A Review of Gearbreakers by Zoe Hana Mikuta
Words By Emily Brill-Holland
Spoiler Warning!: This review contains extensive spoilers for Zoe Hana Mikuta’s novel, Gearbreakers.
Published June 29, 2021 by Feiwel & Friends.
“[W]hen the times were desperate enough, when the people were frenzied enough, at a certain point we went past praying to deities and started to build them instead.”
In that opening sentence, Mikuta winds us into the world of Gearbreakers. Godolia, the capital city as well as the nation’s namesake, reigns tyrannical and terrifying, across everywhere their mechas can reach. The 200-foot-tall robot enforcers, known as Wind-Ups, and their pilots annex surrounding populations, ruthlessly converting them into resource towns. They’re hindered only by the boundaries of the continent itself. The Badlands, where nomads eke out a living, is the only place left untapped.
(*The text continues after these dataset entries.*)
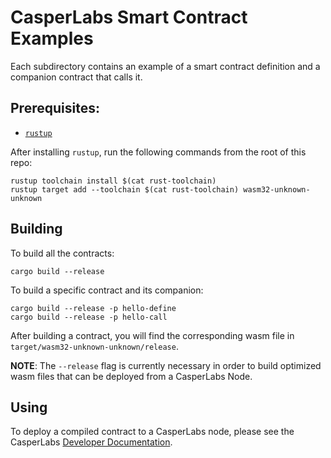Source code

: # CasperLabs Smart Contract Examples

Each subdirectory contains an example of a smart contract definition and a companion contract that calls it.

## Prerequisites:

* [`rustup`](https://rustup.rs/)

After installing `rustup`, run the following commands from the root of this repo:

```
rustup toolchain install $(cat rust-toolchain)
rustup target add --toolchain $(cat rust-toolchain) wasm32-unknown-unknown
```

## Building

To build all the contracts:

```
cargo build --release
```

To build a specific contract and its companion:

```
cargo build --release -p hello-define
cargo build --release -p hello-call
```

After building a contract, you will find the corresponding wasm file in `target/wasm32-unknown-unknown/release`.

**NOTE**: The `--release` flag is currently necessary in order to build optimized wasm files that can be deployed from a CasperLabs Node.

## Using

To deploy a compiled contract to a CasperLabs node, please see the CasperLabs [Developer Documentation](https://github.com/CasperLabs/CasperLabs/blob/dev/DEVELOPER.md#deploying-data).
Sona Steelcrest is a Pilot with revenge clenched between her teeth. The book begins on her first day waking up as a Modded Pilot at the astonishing age of seventeen. Sona, we learn quickly, has no intention of being Godolia’s tool; instead she is here to bring it down from the inside.
Meanwhile, Eris Shindanai is a Gearbreaker. Based in a rebel hideout in the Badlands and feral-teen captain to a crew of even younger, even more feral teens, Eris’s life revolves around the adrenaline rush of bringing the giant Wind-Ups down. When a mission goes wrong, Eris finds herself captured by a mecha and imprisoned in the Wind-Up headquarters. Until Sona proposes an alliance to escape.
Told in alternating POVs between Sona and Eris, the voices of the two girls could very easily have blurred. Their romance is built on the common ground of rage and twin desires for revenge and vengeance. However, I thought the two POVs were cleverly separated by Mikuta.
It wasn’t love at first sight; it was an instant lightning bolt of look at the girl laugh in the face of death like it doesn’t fucking matter, which morphed into the softer mutual respect of let’s destroy our common enemy together because you’re just as filled with fury as I am. And then quietly became only you truly see me. Unfortunately, I didn’t believe the love story; the foundations of the romance aren’t laid before the house is built. Their love moved supremely slowly and then swiftly in directions I didn’t feel made sense for the characters in the moment.
The world-building was excellent though. I loved the unit structure of the Academy and the Pilots. Some of my favorite moments were when Mikuta had a piece of tech operate casually, naturally embedded in the world; she’d name the object in a throw-away line and then a few paragraphs later, use it—world-building at its finest. I loved the feral, death-defying, fate-defying nature of the Gearbreakers; of Sona who refused, in her own way, the destiny being prescribed to her.
However, readers should know this book starts slow. The first 20 percent of the novel is hefty world-building and tonally a lot of rage. Sona’s grief-stricken, rage-stricken POV is a lot of the first quarter of the story and Mikuta’s metaphors are lengthy; there were several sentences that I had to re-read several times that I feel an editor could have pared back, while still preserving the voice difference between Sona and Eris. A lot of the book relied on this anger and grief that is propelling these two characters forward, and some readers could find it overly repetitive.
I am a sucker for found-family tropes but struggled to engage with the scenes that involved Eris’ unit, as the feral nature shifted from moments of believability when I cheered, to moments when I wondered if anyone would actually do that. I also felt that rather than being three-dimensional characters, they were more of a one-note flavor that threaded through the book, which meant that when a member of Eris’s unit dies, it didn’t impact me in the way that I would have expected it to.
This was possibly affected by the pacing, which I also struggled with. I may just have had different expectations as to what the plot would be like, or what kind of story was being told. While nearing the climax of the novel, the story pauses for a few moments and Mikuta takes time to further develop the romance, and the tension that had been building to a conclusion dissipates.
If you’re looking for a kick-ass sci-fi dystopia ruled by massive mechas and two scrappy girls determined to pilot their own destinies, come hell or high water, this is a book for you! I am looking forward to the sequel, and for anything Mikuta writes in the future. Her world is an interesting one, and I look forward to her further developing her craft.